0402V Pronunciation #2: Macrons

Modern Hawaiian Orthography Using Kahakō

Welcome to the second video in the Pronunciation series. This is where you should be if you are just starting out with Hawaiian and want to understand the meaning of the bar line on top of certain vowels in written Hawaiian (for example, "manō"). The line is technically known as a diacritic or diacritical marker in English:

di·a·crit·i·cal marker
a mark or a sign serving to indicate a different pronunciation of a letter above or below which it is written.

Examples

Click on the speaker icons to listen to both words for comparison.

  • lolo (brain)
  • lōlō (paralyzed, numb; Fig., "stupid" or "crazy")

Discussion

You can see that there are two diacritical bars over each letter "o" in "lōlō". We call this type of diacritical marker a "macron" in English; in Hawaiian, we call it a "kahakō" (kaha, a mark or line + , to draw out or lengthen).

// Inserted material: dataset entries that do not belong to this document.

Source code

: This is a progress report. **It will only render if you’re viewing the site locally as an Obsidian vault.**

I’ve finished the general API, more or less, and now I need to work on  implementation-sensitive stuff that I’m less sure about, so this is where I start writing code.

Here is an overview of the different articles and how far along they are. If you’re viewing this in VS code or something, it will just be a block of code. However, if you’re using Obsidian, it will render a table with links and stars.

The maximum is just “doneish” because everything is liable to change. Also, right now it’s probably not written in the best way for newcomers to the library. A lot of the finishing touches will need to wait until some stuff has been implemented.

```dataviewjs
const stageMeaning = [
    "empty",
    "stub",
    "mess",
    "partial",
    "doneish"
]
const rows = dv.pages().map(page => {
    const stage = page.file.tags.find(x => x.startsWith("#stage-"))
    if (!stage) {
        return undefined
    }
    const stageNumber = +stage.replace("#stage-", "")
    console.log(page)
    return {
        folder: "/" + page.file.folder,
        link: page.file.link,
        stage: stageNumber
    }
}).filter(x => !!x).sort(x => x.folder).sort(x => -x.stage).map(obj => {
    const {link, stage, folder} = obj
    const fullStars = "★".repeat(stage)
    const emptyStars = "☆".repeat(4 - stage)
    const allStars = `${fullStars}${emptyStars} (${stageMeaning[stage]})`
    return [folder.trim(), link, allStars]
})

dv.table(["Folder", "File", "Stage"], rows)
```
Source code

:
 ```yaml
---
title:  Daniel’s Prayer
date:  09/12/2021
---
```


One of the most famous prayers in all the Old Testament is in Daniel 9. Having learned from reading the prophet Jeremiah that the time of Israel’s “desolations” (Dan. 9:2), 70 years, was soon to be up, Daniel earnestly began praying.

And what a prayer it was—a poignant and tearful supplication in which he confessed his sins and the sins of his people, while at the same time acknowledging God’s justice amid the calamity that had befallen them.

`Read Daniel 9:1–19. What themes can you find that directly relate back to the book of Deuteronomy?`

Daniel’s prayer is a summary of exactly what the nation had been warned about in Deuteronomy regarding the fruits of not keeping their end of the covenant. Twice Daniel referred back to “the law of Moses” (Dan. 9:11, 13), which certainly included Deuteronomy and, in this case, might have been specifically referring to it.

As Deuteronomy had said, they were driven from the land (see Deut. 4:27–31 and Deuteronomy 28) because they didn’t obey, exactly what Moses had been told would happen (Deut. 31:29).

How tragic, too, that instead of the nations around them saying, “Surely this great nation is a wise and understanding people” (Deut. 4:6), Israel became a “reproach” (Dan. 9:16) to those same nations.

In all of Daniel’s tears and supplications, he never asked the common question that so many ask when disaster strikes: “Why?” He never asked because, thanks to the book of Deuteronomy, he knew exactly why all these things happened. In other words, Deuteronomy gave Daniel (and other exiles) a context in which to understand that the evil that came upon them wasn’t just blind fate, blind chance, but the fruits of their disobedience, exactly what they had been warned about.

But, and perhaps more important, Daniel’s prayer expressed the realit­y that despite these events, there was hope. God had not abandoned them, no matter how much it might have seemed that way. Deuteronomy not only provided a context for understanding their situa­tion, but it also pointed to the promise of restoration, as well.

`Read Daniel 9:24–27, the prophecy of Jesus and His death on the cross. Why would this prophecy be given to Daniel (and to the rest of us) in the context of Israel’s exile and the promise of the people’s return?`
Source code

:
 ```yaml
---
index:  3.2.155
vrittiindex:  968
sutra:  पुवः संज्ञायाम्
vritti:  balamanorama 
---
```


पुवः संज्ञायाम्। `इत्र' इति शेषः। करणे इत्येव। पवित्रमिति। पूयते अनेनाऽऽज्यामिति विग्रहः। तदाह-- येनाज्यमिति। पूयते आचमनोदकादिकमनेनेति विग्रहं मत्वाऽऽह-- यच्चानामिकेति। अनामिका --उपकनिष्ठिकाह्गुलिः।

In the video below, you will learn how kahakō change the pronunciation of those words in which they appear, as well as some other facts about modern Hawaiian orthography. You will be able to practice your pronunciation by comparing pairs of words with and without kahakō. The links for the video are at the bottom of this page.

Vocabulary From Video

The following section has been included in case you wish to learn the meaning of some of the words in included in the video (below). I don't expect that you go and try to memorize all of these words; the most important thing at this point is that you practice actually saying the variations with and without kahakō. Therefore, the words are included in a box with a "disclosure triangle" which you can use to either show or hide the list. (I think the disclosure triangle defaults to being open in Firefox, however.)

 

Vocabulary List

Words from 0402V in the order presented

kahakō macron (literally, a lengthened sound)
lanai stiff-backed (same as nanai)
lānai a veranda, porch, or deck
halau no meaning
hālau a place of learning or working (as in a hālau hula, hula school)
mala sore, as after working out or exercising too much
māla a patch of ground for planting food
kala to forgive; a type of fish with a rough skin
kālā money (from the American "dollar"; sometimes written dālā)
makaukau no meaning
mākaukau to be ready or prepared; to be capable of doing something
ahe a light breeze
āhē the sound you make when you breathe a sigh of relief
akeke no meaning
akēkē possibly a type of puffer fish
aue tall or far apart (essentially unused today)
auē1 the sound you make when you say "gosh", "oh my", "alas", etc.
hanapepe a common mispronunciation of the place name
Hanapēpē a place on Kauaʻi (lit, hana+pēpē, crushing bay)
aui no meaning
auī2 the sound you make when hurt, like "ouch!"
hakali no meaning
hakalī a spot high up in the air
hihi to entwine, as a vine; to be infatuated with someone
hihī no meaning
noki no meaning
nōkī deep inside something
lo no meaning
an earwig (insect)
lupo a wolf (from Latin lupus or Greek lukos)
lūpō possibly same as ulupō, dark color of dense forest growth
mano many (about 4000)
manō a shark
pohano no meaning
pōhānō wheezing (from hānō, asthma or similar problem)
pupu smallness, either actual or imputed to convey affection, scorn, etc. (cf. "wee" in Scottish)
pūpū a shell; something small to eat (like an appetizer)
malu shade or protection
malū underhanded or secretive (as in doing something bad)
kuhuluku no meaning
kūhulukū "goosepimples" or "chicken skin"
kupu to sprout out of the ground, as a plant
kūpū to gel or thicken, as a sauce or gravy (cf. mākū)

Footnotes

  • 1. the word "auē" is often written "auwe" or "auwē", but we should not continue this practice, because it is not possible to ever say "auvē" (with the V sound). The word contains a "w-glide" which American missionaries wrote using a "w" because that's how they were used to writing such things. There are several words of this type in Hawaiian.
  • 2. as with "auē" above, you may see this written with a "w-glide" as "auwi" or "auwī". It is never possible, however, to say "auvī", so we must drop this artifact of English-American spelling.

Next Steps

Following this video is 0402P Pronunciation Practice for Kahakō which will allow you to practice distinguishing similar pairs of words both with and without kahakō. Then, you should move on to the next video in this Series, 0403V Pronunciation #3: The Glottal Stop all about what we call the ʻokina.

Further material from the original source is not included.